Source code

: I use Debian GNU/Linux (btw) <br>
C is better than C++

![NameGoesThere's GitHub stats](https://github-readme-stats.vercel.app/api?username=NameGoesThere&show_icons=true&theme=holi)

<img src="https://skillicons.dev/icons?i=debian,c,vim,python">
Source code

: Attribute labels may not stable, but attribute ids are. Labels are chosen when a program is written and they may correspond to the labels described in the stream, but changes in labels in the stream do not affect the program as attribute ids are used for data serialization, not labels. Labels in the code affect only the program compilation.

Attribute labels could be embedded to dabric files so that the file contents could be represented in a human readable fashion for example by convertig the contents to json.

--

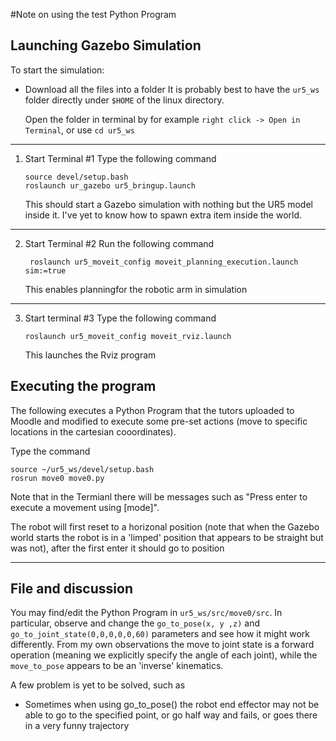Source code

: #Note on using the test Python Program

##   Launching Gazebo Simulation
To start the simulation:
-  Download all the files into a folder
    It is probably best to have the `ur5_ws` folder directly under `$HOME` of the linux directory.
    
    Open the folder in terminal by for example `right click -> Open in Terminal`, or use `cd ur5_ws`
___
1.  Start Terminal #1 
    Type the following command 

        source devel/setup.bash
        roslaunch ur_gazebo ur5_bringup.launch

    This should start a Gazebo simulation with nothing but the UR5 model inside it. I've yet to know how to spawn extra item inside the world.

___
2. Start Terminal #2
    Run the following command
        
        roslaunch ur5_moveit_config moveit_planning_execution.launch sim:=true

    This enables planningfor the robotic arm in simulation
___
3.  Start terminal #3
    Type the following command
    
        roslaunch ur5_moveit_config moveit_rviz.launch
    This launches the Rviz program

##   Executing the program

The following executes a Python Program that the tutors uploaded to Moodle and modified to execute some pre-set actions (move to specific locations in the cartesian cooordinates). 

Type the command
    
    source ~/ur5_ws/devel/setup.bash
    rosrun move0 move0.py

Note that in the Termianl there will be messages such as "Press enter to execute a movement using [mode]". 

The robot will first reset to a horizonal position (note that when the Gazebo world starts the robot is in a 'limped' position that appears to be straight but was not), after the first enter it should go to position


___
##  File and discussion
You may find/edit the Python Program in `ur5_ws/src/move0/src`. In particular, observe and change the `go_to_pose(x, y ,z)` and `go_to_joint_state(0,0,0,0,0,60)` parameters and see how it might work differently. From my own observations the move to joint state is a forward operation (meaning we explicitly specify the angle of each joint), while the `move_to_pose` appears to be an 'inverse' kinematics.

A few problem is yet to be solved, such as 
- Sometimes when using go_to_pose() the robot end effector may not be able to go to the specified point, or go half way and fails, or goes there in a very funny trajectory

Task to complete.
Give back exactly the lines of the listing above that run from the line with "roslaunch ur5_moveit_config moveit_planning_execution.launch" to the line with "This launches the Rviz program", inclusive.

Answer space.
        roslaunch ur5_moveit_config moveit_planning_execution.launch sim:=true

    This enables planningfor the robotic arm in simulation
___
3.  Start terminal #3
    Type the following command
    
        roslaunch ur5_moveit_config moveit_rviz.launch
    This launches the Rviz program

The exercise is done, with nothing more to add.